Dataset entries -
--
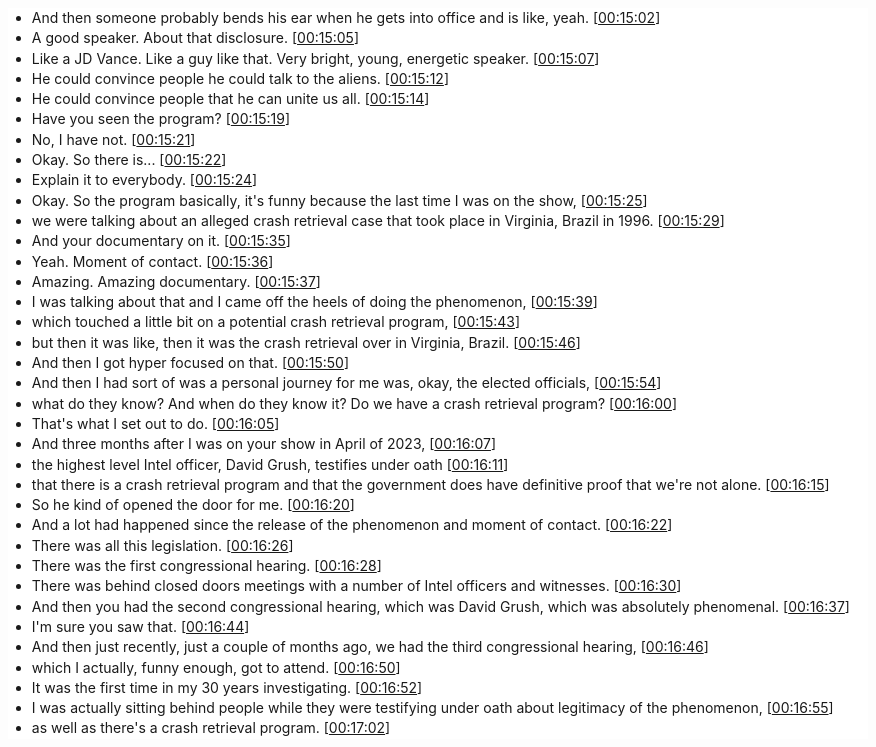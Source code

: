 *  And then someone probably bends his ear when he gets into office and is like, yeah. [[00:15:02](https://www.youtube.com/watch?v=3yrKVu35uSE&t=902.0s)]
*  A good speaker. About that disclosure. [[00:15:05](https://www.youtube.com/watch?v=3yrKVu35uSE&t=905.0s)]
*  Like a JD Vance. Like a guy like that. Very bright, young, energetic speaker. [[00:15:07](https://www.youtube.com/watch?v=3yrKVu35uSE&t=907.0s)]
*  He could convince people he could talk to the aliens. [[00:15:12](https://www.youtube.com/watch?v=3yrKVu35uSE&t=912.0s)]
*  He could convince people that he can unite us all. [[00:15:14](https://www.youtube.com/watch?v=3yrKVu35uSE&t=914.0s)]
*  Have you seen the program? [[00:15:19](https://www.youtube.com/watch?v=3yrKVu35uSE&t=919.0s)]
*  No, I have not. [[00:15:21](https://www.youtube.com/watch?v=3yrKVu35uSE&t=921.0s)]
*  Okay. So there is... [[00:15:22](https://www.youtube.com/watch?v=3yrKVu35uSE&t=922.0s)]
*  Explain it to everybody. [[00:15:24](https://www.youtube.com/watch?v=3yrKVu35uSE&t=924.0s)]
*  Okay. So the program basically, it's funny because the last time I was on the show, [[00:15:25](https://www.youtube.com/watch?v=3yrKVu35uSE&t=925.0s)]
*  we were talking about an alleged crash retrieval case that took place in Virginia, Brazil in 1996. [[00:15:29](https://www.youtube.com/watch?v=3yrKVu35uSE&t=929.0s)]
*  And your documentary on it. [[00:15:35](https://www.youtube.com/watch?v=3yrKVu35uSE&t=935.0s)]
*  Yeah. Moment of contact. [[00:15:36](https://www.youtube.com/watch?v=3yrKVu35uSE&t=936.0s)]
*  Amazing. Amazing documentary. [[00:15:37](https://www.youtube.com/watch?v=3yrKVu35uSE&t=937.0s)]
*  I was talking about that and I came off the heels of doing the phenomenon, [[00:15:39](https://www.youtube.com/watch?v=3yrKVu35uSE&t=939.0s)]
*  which touched a little bit on a potential crash retrieval program, [[00:15:43](https://www.youtube.com/watch?v=3yrKVu35uSE&t=943.0s)]
*  but then it was like, then it was the crash retrieval over in Virginia, Brazil. [[00:15:46](https://www.youtube.com/watch?v=3yrKVu35uSE&t=946.0s)]
*  And then I got hyper focused on that. [[00:15:50](https://www.youtube.com/watch?v=3yrKVu35uSE&t=950.0s)]
*  And then I had sort of was a personal journey for me was, okay, the elected officials, [[00:15:54](https://www.youtube.com/watch?v=3yrKVu35uSE&t=954.0s)]
*  what do they know? And when do they know it? Do we have a crash retrieval program? [[00:16:00](https://www.youtube.com/watch?v=3yrKVu35uSE&t=960.0s)]
*  That's what I set out to do. [[00:16:05](https://www.youtube.com/watch?v=3yrKVu35uSE&t=965.0s)]
*  And three months after I was on your show in April of 2023, [[00:16:07](https://www.youtube.com/watch?v=3yrKVu35uSE&t=967.0s)]
*  the highest level Intel officer, David Grush, testifies under oath [[00:16:11](https://www.youtube.com/watch?v=3yrKVu35uSE&t=971.0s)]
*  that there is a crash retrieval program and that the government does have definitive proof that we're not alone. [[00:16:15](https://www.youtube.com/watch?v=3yrKVu35uSE&t=975.0s)]
*  So he kind of opened the door for me. [[00:16:20](https://www.youtube.com/watch?v=3yrKVu35uSE&t=980.0s)]
*  And a lot had happened since the release of the phenomenon and moment of contact. [[00:16:22](https://www.youtube.com/watch?v=3yrKVu35uSE&t=982.0s)]
*  There was all this legislation. [[00:16:26](https://www.youtube.com/watch?v=3yrKVu35uSE&t=986.0s)]
*  There was the first congressional hearing. [[00:16:28](https://www.youtube.com/watch?v=3yrKVu35uSE&t=988.0s)]
*  There was behind closed doors meetings with a number of Intel officers and witnesses. [[00:16:30](https://www.youtube.com/watch?v=3yrKVu35uSE&t=990.0s)]
*  And then you had the second congressional hearing, which was David Grush, which was absolutely phenomenal. [[00:16:37](https://www.youtube.com/watch?v=3yrKVu35uSE&t=997.0s)]
*  I'm sure you saw that. [[00:16:44](https://www.youtube.com/watch?v=3yrKVu35uSE&t=1004.0s)]
*  And then just recently, just a couple of months ago, we had the third congressional hearing, [[00:16:46](https://www.youtube.com/watch?v=3yrKVu35uSE&t=1006.0s)]
*  which I actually, funny enough, got to attend. [[00:16:50](https://www.youtube.com/watch?v=3yrKVu35uSE&t=1010.0s)]
*  It was the first time in my 30 years investigating. [[00:16:52](https://www.youtube.com/watch?v=3yrKVu35uSE&t=1012.0s)]
*  I was actually sitting behind people while they were testifying under oath about legitimacy of the phenomenon, [[00:16:55](https://www.youtube.com/watch?v=3yrKVu35uSE&t=1015.0s)]
*  as well as there's a crash retrieval program. [[00:17:02](https://www.youtube.com/watch?v=3yrKVu35uSE&t=1022.0s)]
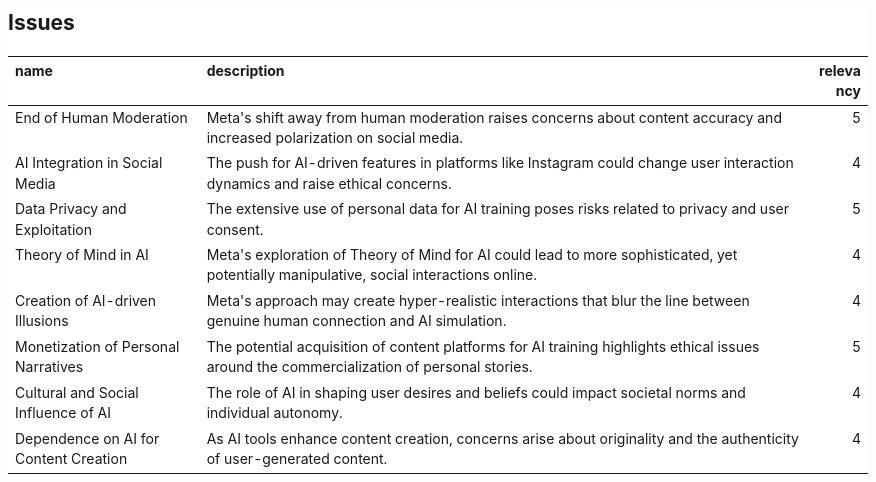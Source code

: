 ## Issues

| name                                  | description                                                                                                                                |   relevancy |
|:--------------------------------------|:-------------------------------------------------------------------------------------------------------------------------------------------|------------:|
| End of Human Moderation               | Meta's shift away from human moderation raises concerns about content accuracy and increased polarization on social media.                 |           5 |
| AI Integration in Social Media        | The push for AI-driven features in platforms like Instagram could change user interaction dynamics and raise ethical concerns.             |           4 |
| Data Privacy and Exploitation         | The extensive use of personal data for AI training poses risks related to privacy and user consent.                                        |           5 |
| Theory of Mind in AI                  | Meta's exploration of Theory of Mind for AI could lead to more sophisticated, yet potentially manipulative, social interactions online.    |           4 |
| Creation of AI-driven Illusions       | Meta's approach may create hyper-realistic interactions that blur the line between genuine human connection and AI simulation.             |           4 |
| Monetization of Personal Narratives   | The potential acquisition of content platforms for AI training highlights ethical issues around the commercialization of personal stories. |           5 |
| Cultural and Social Influence of AI   | The role of AI in shaping user desires and beliefs could impact societal norms and individual autonomy.                                    |           4 |
| Dependence on AI for Content Creation | As AI tools enhance content creation, concerns arise about originality and the authenticity of user-generated content.                     |           4 |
--
EXERCISE - Line by line, print the records exactly, leaving the pictures behind.

EXPECTED ANSWER -
Source code

: *  And then someone probably bends his ear when he gets into office and is like, yeah. [[00:15:02](https://www.youtube.com/watch?v=3yrKVu35uSE&t=902.0s)]
*  A good speaker. About that disclosure. [[00:15:05](https://www.youtube.com/watch?v=3yrKVu35uSE&t=905.0s)]
*  Like a JD Vance. Like a guy like that. Very bright, young, energetic speaker. [[00:15:07](https://www.youtube.com/watch?v=3yrKVu35uSE&t=907.0s)]
*  He could convince people he could talk to the aliens. [[00:15:12](https://www.youtube.com/watch?v=3yrKVu35uSE&t=912.0s)]
*  He could convince people that he can unite us all. [[00:15:14](https://www.youtube.com/watch?v=3yrKVu35uSE&t=914.0s)]
*  Have you seen the program? [[00:15:19](https://www.youtube.com/watch?v=3yrKVu35uSE&t=919.0s)]
*  No, I have not. [[00:15:21](https://www.youtube.com/watch?v=3yrKVu35uSE&t=921.0s)]
*  Okay. So there is... [[00:15:22](https://www.youtube.com/watch?v=3yrKVu35uSE&t=922.0s)]
*  Explain it to everybody. [[00:15:24](https://www.youtube.com/watch?v=3yrKVu35uSE&t=924.0s)]
*  Okay. So the program basically, it's funny because the last time I was on the show, [[00:15:25](https://www.youtube.com/watch?v=3yrKVu35uSE&t=925.0s)]
*  we were talking about an alleged crash retrieval case that took place in Virginia, Brazil in 1996. [[00:15:29](https://www.youtube.com/watch?v=3yrKVu35uSE&t=929.0s)]
*  And your documentary on it. [[00:15:35](https://www.youtube.com/watch?v=3yrKVu35uSE&t=935.0s)]
*  Yeah. Moment of contact. [[00:15:36](https://www.youtube.com/watch?v=3yrKVu35uSE&t=936.0s)]
*  Amazing. Amazing documentary. [[00:15:37](https://www.youtube.com/watch?v=3yrKVu35uSE&t=937.0s)]
*  I was talking about that and I came off the heels of doing the phenomenon, [[00:15:39](https://www.youtube.com/watch?v=3yrKVu35uSE&t=939.0s)]
*  which touched a little bit on a potential crash retrieval program, [[00:15:43](https://www.youtube.com/watch?v=3yrKVu35uSE&t=943.0s)]
*  but then it was like, then it was the crash retrieval over in Virginia, Brazil. [[00:15:46](https://www.youtube.com/watch?v=3yrKVu35uSE&t=946.0s)]
*  And then I got hyper focused on that. [[00:15:50](https://www.youtube.com/watch?v=3yrKVu35uSE&t=950.0s)]
*  And then I had sort of was a personal journey for me was, okay, the elected officials, [[00:15:54](https://www.youtube.com/watch?v=3yrKVu35uSE&t=954.0s)]
*  what do they know? And when do they know it? Do we have a crash retrieval program? [[00:16:00](https://www.youtube.com/watch?v=3yrKVu35uSE&t=960.0s)]
*  That's what I set out to do. [[00:16:05](https://www.youtube.com/watch?v=3yrKVu35uSE&t=965.0s)]
*  And three months after I was on your show in April of 2023, [[00:16:07](https://www.youtube.com/watch?v=3yrKVu35uSE&t=967.0s)]
*  the highest level Intel officer, David Grush, testifies under oath [[00:16:11](https://www.youtube.com/watch?v=3yrKVu35uSE&t=971.0s)]
*  that there is a crash retrieval program and that the government does have definitive proof that we're not alone. [[00:16:15](https://www.youtube.com/watch?v=3yrKVu35uSE&t=975.0s)]
*  So he kind of opened the door for me. [[00:16:20](https://www.youtube.com/watch?v=3yrKVu35uSE&t=980.0s)]
*  And a lot had happened since the release of the phenomenon and moment of contact. [[00:16:22](https://www.youtube.com/watch?v=3yrKVu35uSE&t=982.0s)]
*  There was all this legislation. [[00:16:26](https://www.youtube.com/watch?v=3yrKVu35uSE&t=986.0s)]
*  There was the first congressional hearing. [[00:16:28](https://www.youtube.com/watch?v=3yrKVu35uSE&t=988.0s)]
*  There was behind closed doors meetings with a number of Intel officers and witnesses. [[00:16:30](https://www.youtube.com/watch?v=3yrKVu35uSE&t=990.0s)]
*  And then you had the second congressional hearing, which was David Grush, which was absolutely phenomenal. [[00:16:37](https://www.youtube.com/watch?v=3yrKVu35uSE&t=997.0s)]
*  I'm sure you saw that. [[00:16:44](https://www.youtube.com/watch?v=3yrKVu35uSE&t=1004.0s)]
*  And then just recently, just a couple of months ago, we had the third congressional hearing, [[00:16:46](https://www.youtube.com/watch?v=3yrKVu35uSE&t=1006.0s)]
*  which I actually, funny enough, got to attend. [[00:16:50](https://www.youtube.com/watch?v=3yrKVu35uSE&t=1010.0s)]
*  It was the first time in my 30 years investigating. [[00:16:52](https://www.youtube.com/watch?v=3yrKVu35uSE&t=1012.0s)]
*  I was actually sitting behind people while they were testifying under oath about legitimacy of the phenomenon, [[00:16:55](https://www.youtube.com/watch?v=3yrKVu35uSE&t=1015.0s)]
*  as well as there's a crash retrieval program. [[00:17:02](https://www.youtube.com/watch?v=3yrKVu35uSE&t=1022.0s)]
Source code

: ## Issues

| name                                  | description                                                                                                                                |   relevancy |
|:--------------------------------------|:-------------------------------------------------------------------------------------------------------------------------------------------|------------:|
| End of Human Moderation               | Meta's shift away from human moderation raises concerns about content accuracy and increased polarization on social media.                 |           5 |
| AI Integration in Social Media        | The push for AI-driven features in platforms like Instagram could change user interaction dynamics and raise ethical concerns.             |           4 |
| Data Privacy and Exploitation         | The extensive use of personal data for AI training poses risks related to privacy and user consent.                                        |           5 |
| Theory of Mind in AI                  | Meta's exploration of Theory of Mind for AI could lead to more sophisticated, yet potentially manipulative, social interactions online.    |           4 |
| Creation of AI-driven Illusions       | Meta's approach may create hyper-realistic interactions that blur the line between genuine human connection and AI simulation.             |           4 |
| Monetization of Personal Narratives   | The potential acquisition of content platforms for AI training highlights ethical issues around the commercialization of personal stories. |           5 |
| Cultural and Social Influence of AI   | The role of AI in shaping user desires and beliefs could impact societal norms and individual autonomy.                                    |           4 |
| Dependence on AI for Content Creation | As AI tools enhance content creation, concerns arise about originality and the authenticity of user-generated content.                     |           4 |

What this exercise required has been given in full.